A gap between rhetoric and reality
Upinion looked into any potential gap between AAP aims and reality by speaking to over 400 Syrian refugees in Lebanon, creating an online survey answered by 334 people, and holding 12 focus groups with another 115 Syrian refugees, and six Key Informant interviews. Through analysis with Refugee Protection Watch, the report concludes that significant proportions of Syrian refugees in Lebanon don’t feel sufficiently listened to by UNHCR: 36% of survey respondents said that they ‘did not feel listened to’, whilst 35% of participants felt ‘somewhat’ included.
Whilst only a very small proportion of respondents said that they didn’t trust UNHCR, a far larger proportion noted that they had never been invited to submit feedback to the organisation after taking part in one of its programmes, trainings, or initiatives (87% of respondents). Nearly two thirds of respondents also noted that they did not feel that UNHCR’s feedback/complaint channels were ‘accessible, effective, or safe to use’. Similarly, during one of the focus groups, all 40 women in the group said that they were either unaware of how to submit a complaint to UNHCR, or felt that if they did file a complaint it would have negative repercussions for them.
Explaining decisions and including people in decision making
The research also suggested that when decision were made by UNHCR, lots of people did not feel well informed. For example, 68% of online respondents who had received a message informing them that their cash assistance was being reduced or cancelled did not get an “understandable” explanation for the decision. It also became clear from the focus groups that not a single participant understood the criteria that UNHCR uses to determine when someone has their financial or food aid suspended.

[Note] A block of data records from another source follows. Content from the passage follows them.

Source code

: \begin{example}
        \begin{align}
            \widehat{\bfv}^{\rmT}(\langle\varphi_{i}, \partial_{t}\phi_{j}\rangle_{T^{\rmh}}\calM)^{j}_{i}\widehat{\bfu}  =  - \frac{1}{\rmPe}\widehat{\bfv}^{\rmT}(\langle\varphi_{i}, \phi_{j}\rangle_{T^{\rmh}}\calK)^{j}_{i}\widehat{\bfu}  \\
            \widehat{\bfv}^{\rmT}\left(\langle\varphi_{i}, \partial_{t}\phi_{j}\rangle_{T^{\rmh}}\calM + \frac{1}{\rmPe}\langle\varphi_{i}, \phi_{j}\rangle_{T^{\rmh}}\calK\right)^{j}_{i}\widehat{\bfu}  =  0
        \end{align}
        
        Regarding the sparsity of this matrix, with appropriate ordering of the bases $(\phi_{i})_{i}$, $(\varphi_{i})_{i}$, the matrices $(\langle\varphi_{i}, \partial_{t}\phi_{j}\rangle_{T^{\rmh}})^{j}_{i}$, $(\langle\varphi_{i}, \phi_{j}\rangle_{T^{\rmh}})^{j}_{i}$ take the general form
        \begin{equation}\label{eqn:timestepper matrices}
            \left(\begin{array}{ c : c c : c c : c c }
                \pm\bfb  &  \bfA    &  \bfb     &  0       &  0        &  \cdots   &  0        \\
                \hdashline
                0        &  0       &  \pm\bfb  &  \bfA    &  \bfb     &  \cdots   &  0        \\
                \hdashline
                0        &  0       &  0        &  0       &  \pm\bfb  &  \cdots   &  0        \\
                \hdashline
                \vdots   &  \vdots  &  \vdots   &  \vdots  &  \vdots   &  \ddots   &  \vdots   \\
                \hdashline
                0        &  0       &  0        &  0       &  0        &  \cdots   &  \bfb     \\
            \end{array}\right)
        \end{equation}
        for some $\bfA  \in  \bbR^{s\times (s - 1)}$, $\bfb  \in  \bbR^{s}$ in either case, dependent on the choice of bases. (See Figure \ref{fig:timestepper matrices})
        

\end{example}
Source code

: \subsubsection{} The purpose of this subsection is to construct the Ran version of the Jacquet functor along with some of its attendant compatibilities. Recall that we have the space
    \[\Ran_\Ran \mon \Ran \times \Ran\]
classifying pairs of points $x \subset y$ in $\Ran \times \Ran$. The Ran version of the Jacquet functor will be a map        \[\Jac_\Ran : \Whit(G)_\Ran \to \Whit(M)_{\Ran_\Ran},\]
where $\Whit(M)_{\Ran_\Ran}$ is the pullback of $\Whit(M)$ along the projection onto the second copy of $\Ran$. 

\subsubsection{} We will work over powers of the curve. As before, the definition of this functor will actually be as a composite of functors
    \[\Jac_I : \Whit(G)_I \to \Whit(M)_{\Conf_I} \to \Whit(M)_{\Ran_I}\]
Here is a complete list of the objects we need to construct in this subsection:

Recommendations and suggestions
Upinion and Refugee Protection Watch also provided a number of recommendations both up and down the accountability chain to make AAP more effective and recipients of aid feel more included in decision making. These include integrating an AAP framework specific to each aid situation, providing more access points to UNHCR staff (so that complaints and comments can be better dealt with), and increasing funding to the UNHCR phone hotline. Other suggestions include opening up lines of communication by (for example) WhatsApp or other social media channels, and to include more community voices in planning and roll-out meetings.